OK: A comparison with Dinorwig
Energy stored at Dinorwig: 3.2x10¹³J
Volume of Marchlyn Mawr: 6700000m³
Maximum power output: 1.8GW.
Imagine a liquid air storage facility built according to the description:
When it is windy, air gets pulled in through some gravel. The surface of the gravel is ambient temperature. As you get lower, the temperature falls. At some depth (the boundary) the temperature is -190°C. Below the boundary, the temperature remains at -190°C to the bottom of the gravel pit. This gives you a source of gaseous air almost at boiling point, but taking this air lowers the level of the boundary.
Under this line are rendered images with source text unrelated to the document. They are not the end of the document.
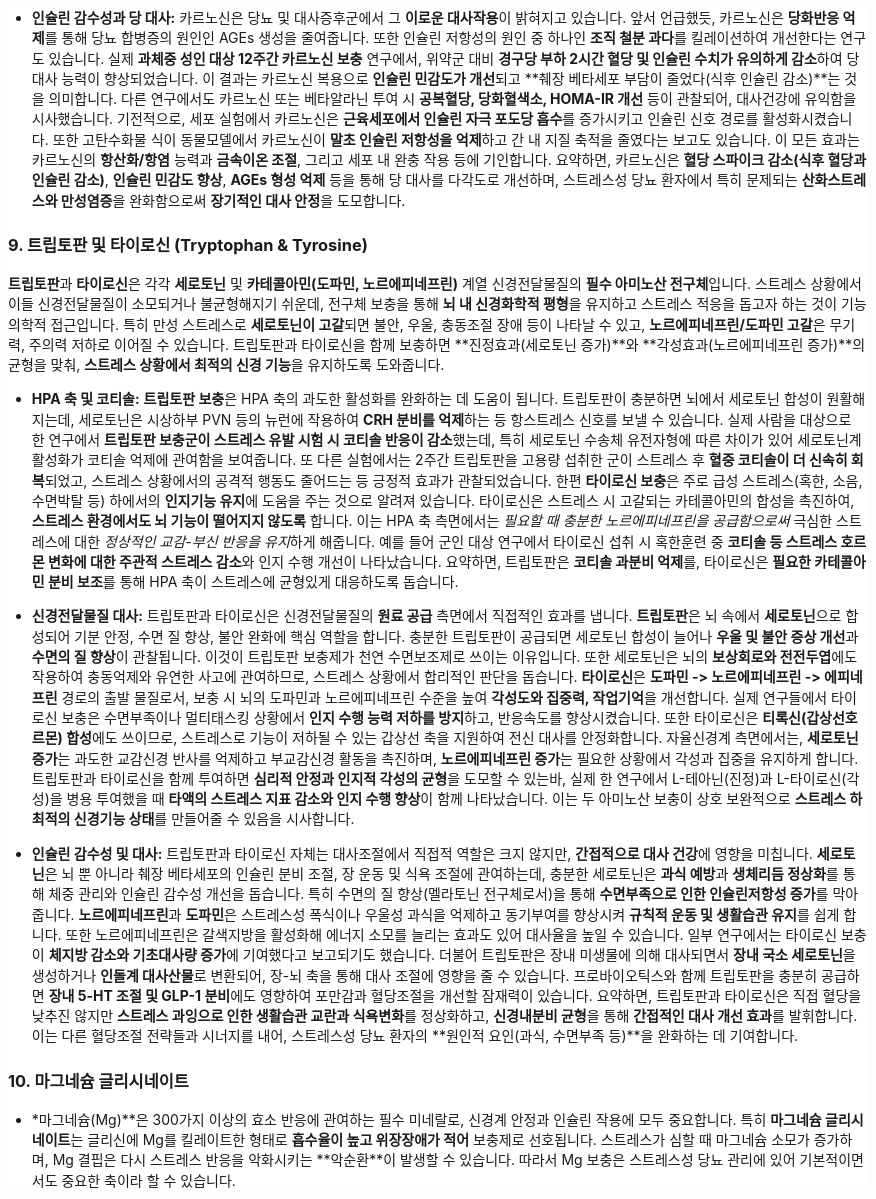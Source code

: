 - **인슐린 감수성과 당 대사:** 카르노신은 당뇨 및 대사증후군에서 그 **이로운 대사작용**이 밝혀지고 있습니다. 앞서 언급했듯, 카르노신은 **당화반응 억제**를 통해 당뇨 합병증의 원인인 AGEs 생성을 줄여줍니다. 또한 인슐린 저항성의 원인 중 하나인 **조직 철분 과다**를 킬레이션하여 개선한다는 연구도 있습니다. 실제 **과체중 성인 대상 12주간 카르노신 보충** 연구에서, 위약군 대비 **경구당 부하 2시간 혈당 및 인슐린 수치가 유의하게 감소**하여 당대사 능력이 향상되었습니다. 이 결과는 카르노신 복용으로 **인슐린 민감도가 개선**되고 **췌장 베타세포 부담이 줄었다(식후 인슐린 감소)**는 것을 의미합니다. 다른 연구에서도 카르노신 또는 베타알라닌 투여 시 **공복혈당, 당화혈색소, HOMA-IR 개선** 등이 관찰되어, 대사건강에 유익함을 시사했습니다. 기전적으로, 세포 실험에서 카르노신은 **근육세포에서 인슐린 자극 포도당 흡수**를 증가시키고 인슐린 신호 경로를 활성화시켰습니다. 또한 고탄수화물 식이 동물모델에서 카르노신이 **말초 인슐린 저항성을 억제**하고 간 내 지질 축적을 줄였다는 보고도 있습니다. 이 모든 효과는 카르노신의 **항산화/항염** 능력과 **금속이온 조절**, 그리고 세포 내 완충 작용 등에 기인합니다. 요약하면, 카르노신은 **혈당 스파이크 감소(식후 혈당과 인슐린 감소)**, **인슐린 민감도 향상**, **AGEs 형성 억제** 등을 통해 당 대사를 다각도로 개선하며, 스트레스성 당뇨 환자에서 특히 문제되는 **산화스트레스와 만성염증**을 완화함으로써 **장기적인 대사 안정**을 도모합니다.

### 9. 트립토판 및 타이로신 (Tryptophan & Tyrosine)

**트립토판**과 **타이로신**은 각각 **세로토닌** 및 **카테콜아민(도파민, 노르에피네프린)** 계열 신경전달물질의 **필수 아미노산 전구체**입니다. 스트레스 상황에서 이들 신경전달물질이 소모되거나 불균형해지기 쉬운데, 전구체 보충을 통해 **뇌 내 신경화학적 평형**을 유지하고 스트레스 적응을 돕고자 하는 것이 기능의학적 접근입니다. 특히 만성 스트레스로 **세로토닌이 고갈**되면 불안, 우울, 충동조절 장애 등이 나타날 수 있고, **노르에피네프린/도파민 고갈**은 무기력, 주의력 저하로 이어질 수 있습니다. 트립토판과 타이로신을 함께 보충하면 **진정효과(세로토닌 증가)**와 **각성효과(노르에피네프린 증가)**의 균형을 맞춰, **스트레스 상황에서 최적의 신경 기능**을 유지하도록 도와줍니다.

- **HPA 축 및 코티솔:** **트립토판 보충**은 HPA 축의 과도한 활성화를 완화하는 데 도움이 됩니다. 트립토판이 충분하면 뇌에서 세로토닌 합성이 원활해지는데, 세로토닌은 시상하부 PVN 등의 뉴런에 작용하여 **CRH 분비를 억제**하는 등 항스트레스 신호를 보낼 수 있습니다. 실제 사람을 대상으로 한 연구에서 **트립토판 보충군이 스트레스 유발 시험 시 코티솔 반응이 감소**했는데, 특히 세로토닌 수송체 유전자형에 따른 차이가 있어 세로토닌계 활성화가 코티솔 억제에 관여함을 보여줍니다. 또 다른 실험에서는 2주간 트립토판을 고용량 섭취한 군이 스트레스 후 **혈중 코티솔이 더 신속히 회복**되었고, 스트레스 상황에서의 공격적 행동도 줄어드는 등 긍정적 효과가 관찰되었습니다. 한편 **타이로신 보충**은 주로 급성 스트레스(혹한, 소음, 수면박탈 등) 하에서의 **인지기능 유지**에 도움을 주는 것으로 알려져 있습니다. 타이로신은 스트레스 시 고갈되는 카테콜아민의 합성을 촉진하여, **스트레스 환경에서도 뇌 기능이 떨어지지 않도록** 합니다. 이는 HPA 축 측면에서는 _필요할 때 충분한 노르에피네프린을 공급함으로써_ 극심한 스트레스에 대한 *정상적인 교감-부신 반응을 유지*하게 해줍니다. 예를 들어 군인 대상 연구에서 타이로신 섭취 시 혹한훈련 중 **코티솔 등 스트레스 호르몬 변화에 대한 주관적 스트레스 감소**와 인지 수행 개선이 나타났습니다. 요약하면, 트립토판은 **코티솔 과분비 억제**를, 타이로신은 **필요한 카테콜아민 분비 보조**를 통해 HPA 축이 스트레스에 균형있게 대응하도록 돕습니다.

- **신경전달물질 대사:** 트립토판과 타이로신은 신경전달물질의 **원료 공급** 측면에서 직접적인 효과를 냅니다. **트립토판**은 뇌 속에서 **세로토닌**으로 합성되어 기분 안정, 수면 질 향상, 불안 완화에 핵심 역할을 합니다. 충분한 트립토판이 공급되면 세로토닌 합성이 늘어나 **우울 및 불안 증상 개선**과 **수면의 질 향상**이 관찰됩니다. 이것이 트립토판 보충제가 천연 수면보조제로 쓰이는 이유입니다. 또한 세로토닌은 뇌의 **보상회로와 전전두엽**에도 작용하여 충동억제와 유연한 사고에 관여하므로, 스트레스 상황에서 합리적인 판단을 돕습니다. **타이로신**은 **도파민 -> 노르에피네프린 -> 에피네프린** 경로의 출발 물질로서, 보충 시 뇌의 도파민과 노르에피네프린 수준을 높여 **각성도와 집중력, 작업기억**을 개선합니다. 실제 연구들에서 타이로신 보충은 수면부족이나 멀티태스킹 상황에서 **인지 수행 능력 저하를 방지**하고, 반응속도를 향상시켰습니다. 또한 타이로신은 **티록신(갑상선호르몬) 합성**에도 쓰이므로, 스트레스로 기능이 저하될 수 있는 갑상선 축을 지원하여 전신 대사를 안정화합니다. 자율신경계 측면에서는, **세로토닌 증가**는 과도한 교감신경 반사를 억제하고 부교감신경 활동을 촉진하며, **노르에피네프린 증가**는 필요한 상황에서 각성과 집중을 유지하게 합니다. 트립토판과 타이로신을 함께 투여하면 **심리적 안정과 인지적 각성의 균형**을 도모할 수 있는바, 실제 한 연구에서 L-테아닌(진정)과 L-타이로신(각성)을 병용 투여했을 때 **타액의 스트레스 지표 감소와 인지 수행 향상**이 함께 나타났습니다. 이는 두 아미노산 보충이 상호 보완적으로 **스트레스 하 최적의 신경기능 상태**를 만들어줄 수 있음을 시사합니다.

- **인슐린 감수성 및 대사:** 트립토판과 타이로신 자체는 대사조절에서 직접적 역할은 크지 않지만, **간접적으로 대사 건강**에 영향을 미칩니다. **세로토닌**은 뇌 뿐 아니라 췌장 베타세포의 인슐린 분비 조절, 장 운동 및 식욕 조절에 관여하는데, 충분한 세로토닌은 **과식 예방**과 **생체리듬 정상화**를 통해 체중 관리와 인슐린 감수성 개선을 돕습니다. 특히 수면의 질 향상(멜라토닌 전구체로서)을 통해 **수면부족으로 인한 인슐린저항성 증가**를 막아줍니다. **노르에피네프린**과 **도파민**은 스트레스성 폭식이나 우울성 과식을 억제하고 동기부여를 향상시켜 **규칙적 운동 및 생활습관 유지**를 쉽게 합니다. 또한 노르에피네프린은 갈색지방을 활성화해 에너지 소모를 늘리는 효과도 있어 대사율을 높일 수 있습니다. 일부 연구에서는 타이로신 보충이 **체지방 감소와 기초대사량 증가**에 기여했다고 보고되기도 했습니다. 더불어 트립토판은 장내 미생물에 의해 대사되면서 **장내 국소 세로토닌**을 생성하거나 **인돌계 대사산물**로 변환되어, 장-뇌 축을 통해 대사 조절에 영향을 줄 수 있습니다. 프로바이오틱스와 함께 트립토판을 충분히 공급하면 **장내 5-HT 조절 및 GLP-1 분비**에도 영향하여 포만감과 혈당조절을 개선할 잠재력이 있습니다. 요약하면, 트립토판과 타이로신은 직접 혈당을 낮추진 않지만 **스트레스 과잉으로 인한 생활습관 교란과 식욕변화**를 정상화하고, **신경내분비 균형**을 통해 **간접적인 대사 개선 효과**를 발휘합니다. 이는 다른 혈당조절 전략들과 시너지를 내어, 스트레스성 당뇨 환자의 **원인적 요인(과식, 수면부족 등)**을 완화하는 데 기여합니다.

### 10. 마그네슘 글리시네이트

- \*마그네슘(Mg)**은 300가지 이상의 효소 반응에 관여하는 필수 미네랄로, 신경계 안정과 인슐린 작용에 모두 중요합니다. 특히 **마그네슘 글리시네이트**는 글리신에 Mg를 킬레이트한 형태로 **흡수율이 높고 위장장애가 적어** 보충제로 선호됩니다. 스트레스가 심할 때 마그네슘 소모가 증가하며, Mg 결핍은 다시 스트레스 반응을 악화시키는 **악순환\*\*이 발생할 수 있습니다. 따라서 Mg 보충은 스트레스성 당뇨 관리에 있어 기본적이면서도 중요한 축이라 할 수 있습니다.
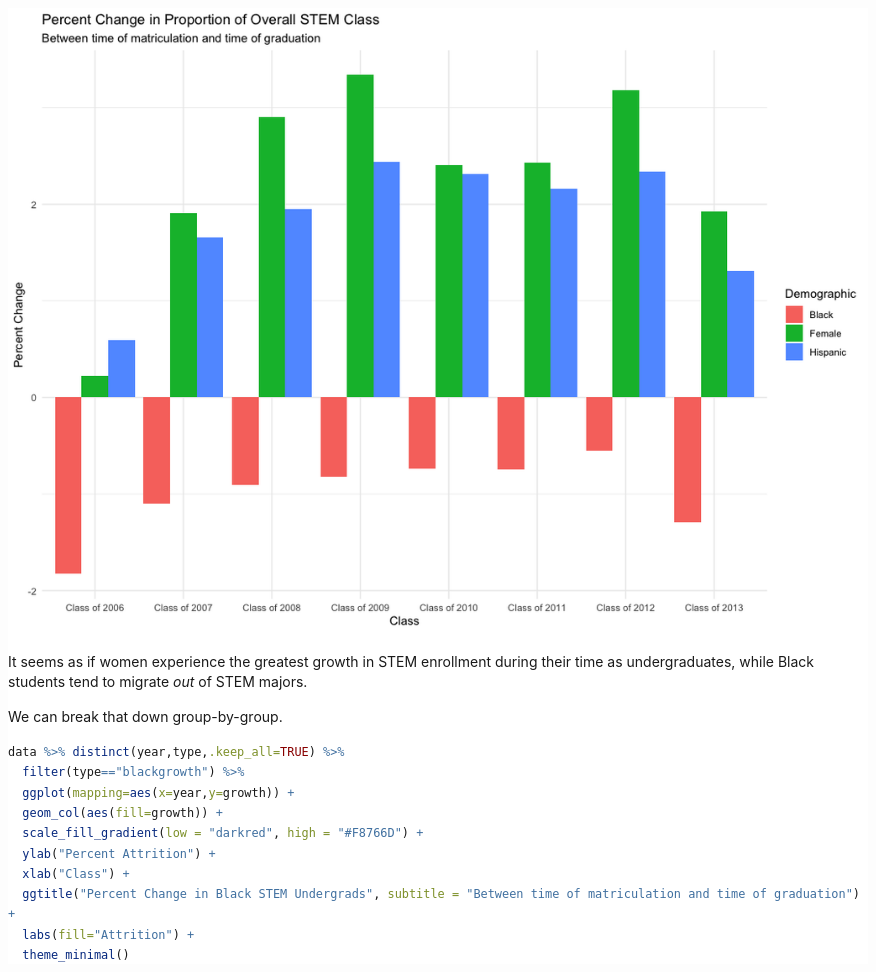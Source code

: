 ![](README_files/figure-markdown_github/plot3-1.png)

It seems as if women experience the greatest growth in STEM enrollment during their time as undergraduates, while Black students tend to migrate *out* of STEM majors.

We can break that down group-by-group.

``` r
data %>% distinct(year,type,.keep_all=TRUE) %>% 
  filter(type=="blackgrowth") %>% 
  ggplot(mapping=aes(x=year,y=growth)) +
  geom_col(aes(fill=growth)) + 
  scale_fill_gradient(low = "darkred", high = "#F8766D") +
  ylab("Percent Attrition") +
  xlab("Class") +
  ggtitle("Percent Change in Black STEM Undergrads", subtitle = "Between time of matriculation and time of graduation") +
  labs(fill="Attrition") +
  theme_minimal()
```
When the boundary reaches the bottom of the gravel pit, you have reached the limit of its capacity. When it is not windy, you take air that was boiled in a turbine and push it into the bottom of the gravel pit. This raises the boundary layer and restores the system back to its initial state.
When it is windy, you use a heat pump to pump energy out of your cold air to liquefy it. The heat you pump out of the cold air goes into the atmosphere. The atmosphere is the place where the energy is actually stored, but because it is so big you will not be able to measure the increase in temperature. When it is not windy, you use heat from the atmosphere (or preferably waste heat from a power station of data centre) to boil the liquid air and drive a turbine which spins a generator.
Lets start by matching the maximum power output of Dinorwig: 1.6GW electrical. If the losses at Dinorwig are split equally between the pumps and the generators, that makes the generators 87% efficient, so to get 1.6GW electrical, we need 1.84GW mechanical. The maximum possible efficiency of converting heat to mechanical energy is: 1-(Tcold/Thot). Using -190°C and +25°C gives an efficiency of 72% so we need 2.55GW thermal from the atmosphere. There aren't any data centres that big. For that much heat, you need all the waste heat from a big nuclear reactor. If you do not have one handy, Thot will be less than 25°C, the efficiency falls and you need even more thermal energy from the atmosphere (and more liquid air) to get 1.84GW mechanical out of your turbine.
We just got 2.55GW of waste heat for free from our nuclear power station, but only put out 1.84GW mechanical from the turbine. The rest: 0.71GW boils liquid air. If you run out of liquid air, Tcold gets bigger, the efficiency falls and you need more nuclear power stations to get enough waste heat. Last time we calculated boiling liquid air requires 202J/kg, so we need 3500000 kg/second of liquid air. That is 4000m³ per second. Dinorwig can run full power for over 4.9 hours. The vacuum flask needed to store this liquid air is over ten times the volume of Marchlyn Mawr (the upper reservoir for Dinorwig).
The boiled air from our turbine is still cold, and we have to store that cold in a gravel pit ready for the recharge cycle. The cold air gets heated at constant pressure from -190°C to ambient (say 10°C) by the gravel. Wakapedia tells us the constant pressure specific heat capacity of air is 29.07J/mol/K (a mol of air is about 28.8g). I could not find the specific heat capacity of gravel, but it should be similar to that of glass: 840J/kg/K. The 3500000 kg/second of boiling air will cool 4060000 kg/second of glass. The density of glass is about 3700kg/m³, but we need space for the air to get through, so call it 2.7kg/m³. That is a mild 1500m³/second. To last as long as Dinorwig we need a thermally insulated gravel pit four times the volume of Marchlyn Mawr.
But we have not finished yet. We still have to do the recharge cycle. We need to take cold gaseous air and use electricity to pump heat out of it so it liquefies. Pumping heat from a cold place (-190°C) to a hot place (atmosphere say 10°C) requires at least (Thot-Tcold)/Tcold times as much mechanical energy as the thermal energy you want to pump. We only need 3x10¹³J of mechanical energy (yes less than the 3.2x10¹³J we are storing. We get the difference from the waste heat from our nuclear reactor). Assuming the electric motors are 87% efficient we need 3.45x10¹³J of electrical energy to refill the vacuum flask with liquid air.
To match the capacity of Dinorwig, a liquid air energy storage facility would need a volume 14 times the size of Dinorwig's upper reservoir and the waste heat from a large nuclear power station. The best possible efficiency is 92.5% (assuming the best theoretically possible heat pumps) compared to Dinorwig's 75% (with real world turbines). Although Dinorwig is big, it is only there to handle fluctuations in demand. Its peak power is nothing like the base load. Most winters, the wind is calm over the whole of Europe for 5 days - not 5 hours. If your energy plan is mostly windmills then you have to convince people that Scotland or Wales is mostly pumped storage - or you could cover England with vacuum flasks and gravel pits.